== DATA EXCERPTS ==

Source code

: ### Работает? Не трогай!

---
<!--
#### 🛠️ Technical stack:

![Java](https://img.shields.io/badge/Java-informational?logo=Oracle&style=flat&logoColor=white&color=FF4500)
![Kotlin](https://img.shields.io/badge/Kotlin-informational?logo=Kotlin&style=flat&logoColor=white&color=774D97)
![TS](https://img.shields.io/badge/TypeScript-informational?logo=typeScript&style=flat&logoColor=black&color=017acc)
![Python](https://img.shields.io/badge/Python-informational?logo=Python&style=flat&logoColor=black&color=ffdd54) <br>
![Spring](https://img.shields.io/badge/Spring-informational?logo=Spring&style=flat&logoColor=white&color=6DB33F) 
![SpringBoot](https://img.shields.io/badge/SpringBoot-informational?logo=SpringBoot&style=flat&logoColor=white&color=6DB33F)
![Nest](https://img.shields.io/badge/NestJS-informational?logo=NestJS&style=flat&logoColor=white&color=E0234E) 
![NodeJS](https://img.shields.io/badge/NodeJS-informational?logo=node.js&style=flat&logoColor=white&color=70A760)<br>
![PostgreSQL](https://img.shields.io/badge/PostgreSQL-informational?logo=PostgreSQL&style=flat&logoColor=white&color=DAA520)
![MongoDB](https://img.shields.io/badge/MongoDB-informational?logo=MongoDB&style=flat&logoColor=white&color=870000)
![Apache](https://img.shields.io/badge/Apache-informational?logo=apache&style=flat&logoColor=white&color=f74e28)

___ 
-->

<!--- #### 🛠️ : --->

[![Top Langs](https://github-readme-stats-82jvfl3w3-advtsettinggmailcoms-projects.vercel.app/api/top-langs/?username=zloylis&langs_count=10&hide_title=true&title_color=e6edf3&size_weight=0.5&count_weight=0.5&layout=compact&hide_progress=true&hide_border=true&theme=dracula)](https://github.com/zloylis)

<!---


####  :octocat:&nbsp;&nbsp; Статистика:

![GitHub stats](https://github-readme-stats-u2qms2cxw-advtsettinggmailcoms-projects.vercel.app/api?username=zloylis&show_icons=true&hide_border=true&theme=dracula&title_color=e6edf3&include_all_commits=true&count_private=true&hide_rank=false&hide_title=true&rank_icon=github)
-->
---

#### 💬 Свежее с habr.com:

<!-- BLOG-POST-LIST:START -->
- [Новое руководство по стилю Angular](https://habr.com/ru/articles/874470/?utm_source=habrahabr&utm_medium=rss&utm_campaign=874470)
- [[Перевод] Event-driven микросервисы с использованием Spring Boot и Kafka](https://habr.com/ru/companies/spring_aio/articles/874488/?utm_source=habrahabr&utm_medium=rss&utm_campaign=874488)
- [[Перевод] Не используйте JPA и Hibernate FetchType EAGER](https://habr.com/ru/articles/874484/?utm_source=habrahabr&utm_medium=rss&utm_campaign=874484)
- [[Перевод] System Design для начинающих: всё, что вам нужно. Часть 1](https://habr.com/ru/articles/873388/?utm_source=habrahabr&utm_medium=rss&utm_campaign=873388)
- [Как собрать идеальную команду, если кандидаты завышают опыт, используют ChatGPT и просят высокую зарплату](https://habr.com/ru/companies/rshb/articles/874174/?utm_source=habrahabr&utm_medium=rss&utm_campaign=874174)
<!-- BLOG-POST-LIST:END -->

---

===

## PROBLEM REQUIREMENTS
A bare number is required: the count of lines above with the string "LIST".

## RESPONSE AREA
2